When I reminisce about my undergraduate education, I think about East Campus.  Most of my best friends are from East Campus. Through my East Campus community, I went from someone who had never been west of Chicago or slept in a tent to someone who has traveled over 20,000 miles in the past three years, and spent a cumulative 3 months living out of a car.  East Campus has given me opportunities to try my hand at painting, circuit design, fort and roller coaster building, sailing, mechanical design, and computer programming.  After running 2 60+ person Thanksgivings at East Campus, I will NEVER fear holiday entertaining.  And there are few people who are better at making enormous quantities of ice cream than my hallmates and I.

East Campus taught me to explore, and to take risks of all sorts–and through these risks, East Campus taught me to not fear failure, but to take a deep breath and a step back, and to try again.  When I was struggling, as we all do at some points–difficulties associated with being on the crew team, relationship problems, frustrations and fears about my future–I turned to East Campus for sympathy, advice, support, and occasionally, tough love.  I do not know where I would have turned without East Campus. Through my East Campus community, I grew from a timid person who always assumed she was wrong and unintelligent into a person who can hear all sides of an issue, but who is also much more confident in her own abilities and judgement–a confidence necessary to succeed as a woman in science and engineering, and a confidence that allowed me to deviate sharply from my mechanical engineering degree to pursue a Ph.D. in geosciences. I am certain that I, personally, would not have developed this confidence outside of East Campus, and I shudder to imagine my future without it.
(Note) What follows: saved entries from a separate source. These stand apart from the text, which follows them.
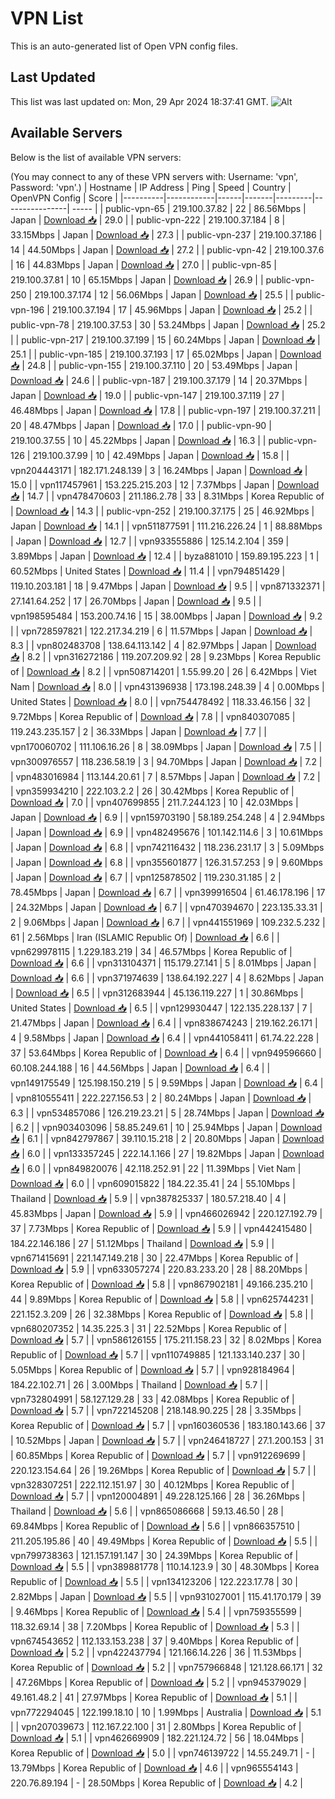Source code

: # VPN List

This is an auto-generated list of Open VPN config files.

## Last Updated

This list was last updated on: Mon, 29 Apr 2024 18:37:41 GMT.
![Alt](https://repobeats.axiom.co/api/embed/186b98318ef1479477931607c1ad7d823f12451f.svg "Repobeats analytics image")

## Available Servers

Below is the list of available VPN servers:

(You may connect to any of these VPN servers with: Username: 'vpn', Password: 'vpn'.)
| Hostname | IP Address | Ping | Speed | Country | OpenVPN Config | Score |
|----------|------------|------|-------|---------|----------------| ----- |
| public-vpn-65 | 219.100.37.82 | 22 | 86.56Mbps | Japan | [Download 📥](./configs/server_0_JP.ovpn) | 29.0 |
| public-vpn-222 | 219.100.37.184 | 8 | 33.15Mbps | Japan | [Download 📥](./configs/server_1_JP.ovpn) | 27.3 |
| public-vpn-237 | 219.100.37.186 | 14 | 44.50Mbps | Japan | [Download 📥](./configs/server_2_JP.ovpn) | 27.2 |
| public-vpn-42 | 219.100.37.6 | 16 | 44.83Mbps | Japan | [Download 📥](./configs/server_3_JP.ovpn) | 27.0 |
| public-vpn-85 | 219.100.37.81 | 10 | 65.15Mbps | Japan | [Download 📥](./configs/server_4_JP.ovpn) | 26.9 |
| public-vpn-250 | 219.100.37.174 | 12 | 56.06Mbps | Japan | [Download 📥](./configs/server_5_JP.ovpn) | 25.5 |
| public-vpn-196 | 219.100.37.194 | 17 | 45.96Mbps | Japan | [Download 📥](./configs/server_6_JP.ovpn) | 25.2 |
| public-vpn-78 | 219.100.37.53 | 30 | 53.24Mbps | Japan | [Download 📥](./configs/server_7_JP.ovpn) | 25.2 |
| public-vpn-217 | 219.100.37.199 | 15 | 60.24Mbps | Japan | [Download 📥](./configs/server_8_JP.ovpn) | 25.1 |
| public-vpn-185 | 219.100.37.193 | 17 | 65.02Mbps | Japan | [Download 📥](./configs/server_9_JP.ovpn) | 24.8 |
| public-vpn-155 | 219.100.37.110 | 20 | 53.49Mbps | Japan | [Download 📥](./configs/server_10_JP.ovpn) | 24.6 |
| public-vpn-187 | 219.100.37.179 | 14 | 20.37Mbps | Japan | [Download 📥](./configs/server_11_JP.ovpn) | 19.0 |
| public-vpn-147 | 219.100.37.119 | 27 | 46.48Mbps | Japan | [Download 📥](./configs/server_12_JP.ovpn) | 17.8 |
| public-vpn-197 | 219.100.37.211 | 20 | 48.47Mbps | Japan | [Download 📥](./configs/server_13_JP.ovpn) | 17.0 |
| public-vpn-90 | 219.100.37.55 | 10 | 45.22Mbps | Japan | [Download 📥](./configs/server_14_JP.ovpn) | 16.3 |
| public-vpn-126 | 219.100.37.99 | 10 | 42.49Mbps | Japan | [Download 📥](./configs/server_15_JP.ovpn) | 15.8 |
| vpn204443171 | 182.171.248.139 | 3 | 16.24Mbps | Japan | [Download 📥](./configs/server_16_JP.ovpn) | 15.0 |
| vpn117457961 | 153.225.215.203 | 12 | 7.37Mbps | Japan | [Download 📥](./configs/server_17_JP.ovpn) | 14.7 |
| vpn478470603 | 211.186.2.78 | 33 | 8.31Mbps | Korea Republic of | [Download 📥](./configs/server_18_KR.ovpn) | 14.3 |
| public-vpn-252 | 219.100.37.175 | 25 | 46.92Mbps | Japan | [Download 📥](./configs/server_19_JP.ovpn) | 14.1 |
| vpn511877591 | 111.216.226.24 | 1 | 88.88Mbps | Japan | [Download 📥](./configs/server_20_JP.ovpn) | 12.7 |
| vpn933555886 | 125.14.2.104 | 359 | 3.89Mbps | Japan | [Download 📥](./configs/server_21_JP.ovpn) | 12.4 |
| byza881010 | 159.89.195.223 | 1 | 60.52Mbps | United States | [Download 📥](./configs/server_22_US.ovpn) | 11.4 |
| vpn794851429 | 119.10.203.181 | 18 | 9.47Mbps | Japan | [Download 📥](./configs/server_23_JP.ovpn) | 9.5 |
| vpn871332371 | 27.141.64.252 | 17 | 26.70Mbps | Japan | [Download 📥](./configs/server_24_JP.ovpn) | 9.5 |
| vpn198595484 | 153.200.74.16 | 15 | 38.00Mbps | Japan | [Download 📥](./configs/server_25_JP.ovpn) | 9.2 |
| vpn728597821 | 122.217.34.219 | 6 | 11.57Mbps | Japan | [Download 📥](./configs/server_26_JP.ovpn) | 8.3 |
| vpn802483708 | 138.64.113.142 | 4 | 82.97Mbps | Japan | [Download 📥](./configs/server_27_JP.ovpn) | 8.2 |
| vpn316272186 | 119.207.209.92 | 28 | 9.23Mbps | Korea Republic of | [Download 📥](./configs/server_28_KR.ovpn) | 8.2 |
| vpn508714201 | 1.55.99.20 | 26 | 6.42Mbps | Viet Nam | [Download 📥](./configs/server_29_VN.ovpn) | 8.0 |
| vpn431396938 | 173.198.248.39 | 4 | 0.00Mbps | United States | [Download 📥](./configs/server_30_US.ovpn) | 8.0 |
| vpn754478492 | 118.33.46.156 | 32 | 9.72Mbps | Korea Republic of | [Download 📥](./configs/server_31_KR.ovpn) | 7.8 |
| vpn840307085 | 119.243.235.157 | 2 | 36.33Mbps | Japan | [Download 📥](./configs/server_32_JP.ovpn) | 7.7 |
| vpn170060702 | 111.106.16.26 | 8 | 38.09Mbps | Japan | [Download 📥](./configs/server_33_JP.ovpn) | 7.5 |
| vpn300976557 | 118.236.58.19 | 3 | 94.70Mbps | Japan | [Download 📥](./configs/server_34_JP.ovpn) | 7.2 |
| vpn483016984 | 113.144.20.61 | 7 | 8.57Mbps | Japan | [Download 📥](./configs/server_35_JP.ovpn) | 7.2 |
| vpn359934210 | 222.103.2.2 | 26 | 30.42Mbps | Korea Republic of | [Download 📥](./configs/server_36_KR.ovpn) | 7.0 |
| vpn407699855 | 211.7.244.123 | 10 | 42.03Mbps | Japan | [Download 📥](./configs/server_37_JP.ovpn) | 6.9 |
| vpn159703190 | 58.189.254.248 | 4 | 2.94Mbps | Japan | [Download 📥](./configs/server_38_JP.ovpn) | 6.9 |
| vpn482495676 | 101.142.114.6 | 3 | 10.61Mbps | Japan | [Download 📥](./configs/server_39_JP.ovpn) | 6.8 |
| vpn742116432 | 118.236.231.17 | 3 | 5.09Mbps | Japan | [Download 📥](./configs/server_40_JP.ovpn) | 6.8 |
| vpn355601877 | 126.31.57.253 | 9 | 9.60Mbps | Japan | [Download 📥](./configs/server_41_JP.ovpn) | 6.7 |
| vpn125878502 | 119.230.31.185 | 2 | 78.45Mbps | Japan | [Download 📥](./configs/server_42_JP.ovpn) | 6.7 |
| vpn399916504 | 61.46.178.196 | 17 | 24.32Mbps | Japan | [Download 📥](./configs/server_43_JP.ovpn) | 6.7 |
| vpn470394670 | 223.135.33.31 | 2 | 9.06Mbps | Japan | [Download 📥](./configs/server_44_JP.ovpn) | 6.7 |
| vpn441551969 | 109.232.5.232 | 61 | 2.56Mbps | Iran (ISLAMIC Republic Of) | [Download 📥](./configs/server_45_IR.ovpn) | 6.6 |
| vpn629978115 | 1.229.183.219 | 34 | 46.57Mbps | Korea Republic of | [Download 📥](./configs/server_46_KR.ovpn) | 6.6 |
| vpn313104371 | 115.179.27.141 | 5 | 8.01Mbps | Japan | [Download 📥](./configs/server_47_JP.ovpn) | 6.6 |
| vpn371974639 | 138.64.192.227 | 4 | 8.62Mbps | Japan | [Download 📥](./configs/server_48_JP.ovpn) | 6.5 |
| vpn312683944 | 45.136.119.227 | 1 | 30.86Mbps | United States | [Download 📥](./configs/server_49_US.ovpn) | 6.5 |
| vpn129930447 | 122.135.228.137 | 7 | 21.47Mbps | Japan | [Download 📥](./configs/server_50_JP.ovpn) | 6.4 |
| vpn838674243 | 219.162.26.171 | 4 | 9.58Mbps | Japan | [Download 📥](./configs/server_51_JP.ovpn) | 6.4 |
| vpn441058411 | 61.74.22.228 | 37 | 53.64Mbps | Korea Republic of | [Download 📥](./configs/server_52_KR.ovpn) | 6.4 |
| vpn949596660 | 60.108.244.188 | 16 | 44.56Mbps | Japan | [Download 📥](./configs/server_53_JP.ovpn) | 6.4 |
| vpn149175549 | 125.198.150.219 | 5 | 9.59Mbps | Japan | [Download 📥](./configs/server_54_JP.ovpn) | 6.4 |
| vpn810555411 | 222.227.156.53 | 2 | 80.24Mbps | Japan | [Download 📥](./configs/server_55_JP.ovpn) | 6.3 |
| vpn534857086 | 126.219.23.21 | 5 | 28.74Mbps | Japan | [Download 📥](./configs/server_56_JP.ovpn) | 6.2 |
| vpn903403096 | 58.85.249.61 | 10 | 25.94Mbps | Japan | [Download 📥](./configs/server_57_JP.ovpn) | 6.1 |
| vpn842797867 | 39.110.15.218 | 2 | 20.80Mbps | Japan | [Download 📥](./configs/server_58_JP.ovpn) | 6.0 |
| vpn133357245 | 222.14.1.166 | 27 | 19.82Mbps | Japan | [Download 📥](./configs/server_59_JP.ovpn) | 6.0 |
| vpn849820076 | 42.118.252.91 | 22 | 11.39Mbps | Viet Nam | [Download 📥](./configs/server_60_VN.ovpn) | 6.0 |
| vpn609015822 | 184.22.35.41 | 24 | 55.10Mbps | Thailand | [Download 📥](./configs/server_61_TH.ovpn) | 5.9 |
| vpn387825337 | 180.57.218.40 | 4 | 45.83Mbps | Japan | [Download 📥](./configs/server_62_JP.ovpn) | 5.9 |
| vpn466026942 | 220.127.192.79 | 37 | 7.73Mbps | Korea Republic of | [Download 📥](./configs/server_63_KR.ovpn) | 5.9 |
| vpn442415480 | 184.22.146.186 | 27 | 51.12Mbps | Thailand | [Download 📥](./configs/server_64_TH.ovpn) | 5.9 |
| vpn671415691 | 221.147.149.218 | 30 | 22.47Mbps | Korea Republic of | [Download 📥](./configs/server_65_KR.ovpn) | 5.9 |
| vpn633057274 | 220.83.233.20 | 28 | 88.20Mbps | Korea Republic of | [Download 📥](./configs/server_66_KR.ovpn) | 5.8 |
| vpn867902181 | 49.166.235.210 | 44 | 9.89Mbps | Korea Republic of | [Download 📥](./configs/server_67_KR.ovpn) | 5.8 |
| vpn625744231 | 221.152.3.209 | 26 | 32.38Mbps | Korea Republic of | [Download 📥](./configs/server_68_KR.ovpn) | 5.8 |
| vpn680207352 | 14.35.225.3 | 31 | 22.52Mbps | Korea Republic of | [Download 📥](./configs/server_69_KR.ovpn) | 5.7 |
| vpn586126155 | 175.211.158.23 | 32 | 8.02Mbps | Korea Republic of | [Download 📥](./configs/server_70_KR.ovpn) | 5.7 |
| vpn110749885 | 121.133.140.237 | 30 | 5.05Mbps | Korea Republic of | [Download 📥](./configs/server_71_KR.ovpn) | 5.7 |
| vpn928184964 | 184.22.102.71 | 26 | 3.00Mbps | Thailand | [Download 📥](./configs/server_72_TH.ovpn) | 5.7 |
| vpn732804991 | 58.127.129.28 | 33 | 42.08Mbps | Korea Republic of | [Download 📥](./configs/server_73_KR.ovpn) | 5.7 |
| vpn722145208 | 218.148.90.225 | 28 | 3.35Mbps | Korea Republic of | [Download 📥](./configs/server_74_KR.ovpn) | 5.7 |
| vpn160360536 | 183.180.143.66 | 37 | 10.52Mbps | Japan | [Download 📥](./configs/server_75_JP.ovpn) | 5.7 |
| vpn246418727 | 27.1.200.153 | 31 | 60.85Mbps | Korea Republic of | [Download 📥](./configs/server_76_KR.ovpn) | 5.7 |
| vpn912269699 | 220.123.154.64 | 26 | 19.26Mbps | Korea Republic of | [Download 📥](./configs/server_77_KR.ovpn) | 5.7 |
| vpn328307251 | 222.112.151.97 | 30 | 40.12Mbps | Korea Republic of | [Download 📥](./configs/server_78_KR.ovpn) | 5.7 |
| vpn120004891 | 49.228.125.166 | 28 | 36.26Mbps | Thailand | [Download 📥](./configs/server_79_TH.ovpn) | 5.6 |
| vpn865086668 | 59.13.46.50 | 28 | 69.84Mbps | Korea Republic of | [Download 📥](./configs/server_80_KR.ovpn) | 5.6 |
| vpn866357510 | 211.205.195.86 | 40 | 49.49Mbps | Korea Republic of | [Download 📥](./configs/server_81_KR.ovpn) | 5.5 |
| vpn799738363 | 121.157.191.147 | 30 | 24.39Mbps | Korea Republic of | [Download 📥](./configs/server_82_KR.ovpn) | 5.5 |
| vpn389881778 | 110.14.123.9 | 30 | 48.30Mbps | Korea Republic of | [Download 📥](./configs/server_83_KR.ovpn) | 5.5 |
| vpn134123206 | 122.223.17.78 | 30 | 2.82Mbps | Japan | [Download 📥](./configs/server_84_JP.ovpn) | 5.5 |
| vpn931027001 | 115.41.170.179 | 39 | 9.46Mbps | Korea Republic of | [Download 📥](./configs/server_85_KR.ovpn) | 5.4 |
| vpn759355599 | 118.32.69.14 | 38 | 7.20Mbps | Korea Republic of | [Download 📥](./configs/server_86_KR.ovpn) | 5.3 |
| vpn674543652 | 112.133.153.238 | 37 | 9.40Mbps | Korea Republic of | [Download 📥](./configs/server_87_KR.ovpn) | 5.2 |
| vpn422437794 | 121.166.14.226 | 36 | 11.53Mbps | Korea Republic of | [Download 📥](./configs/server_88_KR.ovpn) | 5.2 |
| vpn757966848 | 121.128.66.171 | 32 | 47.26Mbps | Korea Republic of | [Download 📥](./configs/server_89_KR.ovpn) | 5.2 |
| vpn945379029 | 49.161.48.2 | 41 | 27.97Mbps | Korea Republic of | [Download 📥](./configs/server_90_KR.ovpn) | 5.1 |
| vpn772294045 | 122.199.18.10 | 10 | 1.99Mbps | Australia | [Download 📥](./configs/server_91_AU.ovpn) | 5.1 |
| vpn207039673 | 112.167.22.100 | 31 | 2.80Mbps | Korea Republic of | [Download 📥](./configs/server_92_KR.ovpn) | 5.1 |
| vpn462669909 | 182.221.124.72 | 56 | 18.04Mbps | Korea Republic of | [Download 📥](./configs/server_93_KR.ovpn) | 5.0 |
| vpn746139722 | 14.55.249.71 | - | 13.79Mbps | Korea Republic of | [Download 📥](./configs/server_94_KR.ovpn) | 4.6 |
| vpn965554143 | 220.76.89.194 | - | 28.50Mbps | Korea Republic of | [Download 📥](./configs/server_95_KR.ovpn) | 4.2 |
In getting to know other bright young scientists from other institutions, and their histories, I have realized that what makes MIT the best technical university (not one of the best, but THE best), is our community of faculty, staff, and students.  Our student body is truly unique because our residential system encourages creativity, diversity, and true community in all of the living communities, not just the East Side.  The more our residential system is homogenized, the more homogeneous we as a community will become, and we will quickly lose what makes us special, what makes us MIT.  MIT’s residential system fosters independence, creativity, and a willingness to take risks.  Without it, I fear the brilliant and dynamic inventors, designers, and innovators MIT  is known for will be a thing of the past.